For that system to genuinely change, Foxconn, its competitors and their
clients — which include Apple, Hewlett-Packard, Dell and the world’s
other large electronics firms — must convince consumers in America and
elsewhere that improving factories to benefit workers is worth the
higher prices of goods.
“This is the way capitalism is supposed to work,” said David Autor, an
economist at the Massachusetts Institute of Technology. “As nations
develop, wages rise and life theoretically gets better for everyone.
“But in China, for that change to be permanent, consumers have to be
willing to bear the consequences. When people read about bad Chinese
factories in the paper, they might have a moment of outrage. But then
they go to Amazon and are as ruthless as ever about paying the lowest
prices.”
Foxconn, with 1.2 million Chinese employees, is one of China’s largest
employers. It assembles an estimated 40 percent of the smartphones,
computers and other electronic gadgets sold around the world. Foxconn’s
decisions set standards other manufacturers must compete with.
The announcement by Foxconn, which said that it would raise salaries as
much as 25 percent, to about $400 a month, came after an outcry over
working conditions at its factories. In recent weeks, labor rights
groups have staged coordinated protests in various countries after
reports that some of Apple’s Chinese suppliers operate harsh, abusive and dangerous facilities. To stem criticism, Apple hired a nonprofit labor group to inspect the plants it uses.

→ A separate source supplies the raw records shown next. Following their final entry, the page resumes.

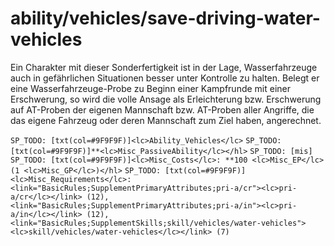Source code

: # ability/vehicles/save-driving-water-vehicles

Ein Charakter mit dieser Sonderfertigkeit ist in der Lage, Wasserfahrzeuge auch in gefährlichen Situationen besser unter Kontrolle zu halten. Belegt er eine Wasserfahrzeuge-Probe zu Beginn einer Kampfrunde mit einer Erschwerung, so wird die volle Ansage als Erleichterung bzw. Erschwerung auf AT-Proben der eigenen Mannschaft bzw. AT-Proben aller Angriffe, die das eigene Fahrzeug oder deren Mannschaft zum Ziel haben, angerechnet.

`SP_TODO: [txt(col=#9F9F9F)]<lc>Ability_Vehicles</lc>`
`SP_TODO: [txt(col=#9F9F9F)]**<lc>Misc_PassiveAbility</lc></hl>`
`SP_TODO: [mis]`
`SP_TODO: [txt(col=#9F9F9F)]<lc>Misc_Costs</lc>: **100 <lc>Misc_EP</lc> (1 <lc>Misc_GP</lc>)</hl>`
`SP_TODO: [txt(col=#9F9F9F)]<lc>Misc_Requirements</lc>: <link="BasicRules;SupplementPrimaryAttributes;pri-a/cr"><lc>pri-a/cr</lc></link> (12), <link="BasicRules;SupplementPrimaryAttributes;pri-a/in"><lc>pri-a/in</lc></link> (12), <link="BasicRules;SupplementSkills;skill/vehicles/water-vehicles"><lc>skill/vehicles/water-vehicles</lc></link> (7)`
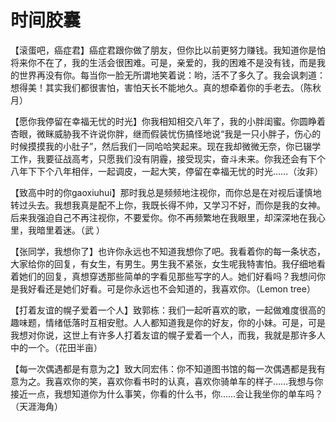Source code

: # 时间胶囊

【滚蛋吧，癌症君】癌症君跟你做了朋友，但你比以前更努力赚钱。我知道你是怕将来你不在了，我的生活会很困难。可是，亲爱的，我的困难不是没有钱，而是我的世界再没有你。每当你一脸无所谓地笑着说：哟，活不了多久了。我会讽刺道：想得美！其实我们都很害怕，害怕天长不能地久。真的想牵着你的手老去。（陈秋月） 

【愿你我停留在幸福无忧的时光】你我相知相交八年了，我的小胖闺蜜。你圆睁着杏眼，微眯威胁我不许说你胖，继而假装忧伤搞怪地说“我是一只小胖子，伤心的时候摸摸我的小肚子”，然后我们一同哈哈笑起来。现在我却微微无奈，你已辍学工作，我要征战高考，只愿我们没有阴霾，接受现实，奋斗未来。你我还会有下个八年下下个八年相伴，一起调皮，一起大笑，停留在幸福无忧的时光……（汝非） 

【致高中时的你gaoxiuhui】那时我总是频频地注视你，而你总是在对视后谨慎地转过头去。我想我真是配不上你，我既长得不帅，又学习不好，而你是我的女神。后来我强迫自己不再注视你，不要爱你。你不再频繁地在我眼里，却深深地在我心里，我暗里着迷。（武 ） 

【张同学，我想你了】也许你永远也不知道我想你了吧。我看着你的每一条状态，大家给你的回复，有女生，有男生。男生我不紧张，女生呢我特害怕。我仔细地看着她们的回复，真想穿透那些简单的字看见那些写字的人。她们好看吗？我想问你是我好看还是她们好看。可是你永远也不会知道的，我喜欢你。（Lemon tree） 

【打着友谊的幌子爱着一个人】致郭栋：我们一起听喜欢的歌，一起做难度很高的趣味题，情绪低落时互相安慰。人人都知道我是你的好友，你的小妹。可是，可是我想对你说，这世上有许多人打着友谊的幌子爱着一个人，而我，我就是那许多人中的一个。（花田半亩） 

【每一次偶遇都是有意为之】致大同宏伟：你不知道图书馆的每一次偶遇都是我有意为之。我喜欢你的笑，喜欢你看书时的认真，喜欢你骑单车的样子……我想与你接近一点，我想知道你为什么事笑，你看的什么书，你……会让我坐你的单车吗？（天涯海角）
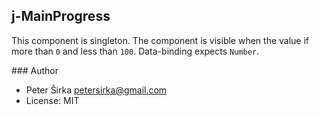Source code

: ## j-MainProgress

This component is singleton. The component is visible when the value if more than `0` and less than `100`. Data-binding expects `Number`.

### Author

- Peter Širka <petersirka@gmail.com>
- License: MIT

Workers welcomed the announced raises and overtime limits, though some
were skeptical they would cause much real change. “When I was in
Foxconn, there were rumors about pay raises every now and then, but I’ve
never seen that day happen until I left,” said Gan Lunqun, 23, a former
Foxconn worker. “This time it sounds more credible.”
By bowing to such demands, Foxconn has conceded that employees and
consumers have gained a sway once possessed only by Chinese bureaucrats
and executives at the global electronics firms that hire Foxconn to
build their products.
Foxconn’s announcement also reflects how quickly China’s economy is
shifting. Many of the country’s employers are facing labor shortages,
which also puts upward pressure on wages, as do inflation and government
demands to raise minimum wages.
Over 100 million migrant workers returned to their village homes this
month to celebrate China’s Spring Festival, otherwise known as the New
Year. Traditionally, factories have had no problem luring those workers
back. But many Chinese cities are still confronting serious labor
shortages, even though the holiday ended weeks ago. A recent Chinese
government report said this year’s labor shortage was more pronounced
than those in previous years.
And just as China’s exporters are struggling to cope with labor
shortages in coastal regions, they are also confronting higher raw
material costs and a strengthening Chinese currency, which makes Chinese
goods more expensive in other nations.
“China can’t guarantee the low wages and costs they once did,” said Ron
Turi of Element 3 Battery Venture, a consulting firm in the battery
industry. “And companies like Foxconn have developed international
profiles, and so they have to worry about how they’re seen by people
living in places with very different standards.”
No other company in the world has quite the manufacturing scale of
Foxconn. Nearly every global electronics company has some tie to the
manufacturing giant, and while much of its work can be done cheaply,
with low-skilled workers, the sheer volume of goods and scale of its
operations make it China’s single biggest exporter.
Some of its campuses are considered small cities, with as many as
200,000 workers. Many are housed in dormitories near the assembly lines
and are expected to be ready to rush into work should new orders flow
in.
The Foxconn model, though, is under pressure. While most companies
operate with similar dormitories, wage structures and work schedules,
staffing Foxconn’s large sites has grown increasingly difficult. A new
generation of young people in China are more reluctant to migrate to
coastal cities, live in factory dorms and toil long hours. Many are
staying closer to home, because of new opportunities in inland
provinces. That has created labor shortages on the coast.
Social scientists say young people here are also less willing to accept
factory jobs for long periods. Meanwhile, demographic changes have meant
China has fewer young people to join the work force.
If the workers will not move to the coast, the logic is that the coastal
factories ought to move to where the workers are living. Big
manufacturers like Foxconn have responded to such challenges by moving
factories inland.
And worried that the old model is dying, Foxconn has announced plans to
invest in millions of robots and automate aspects of production.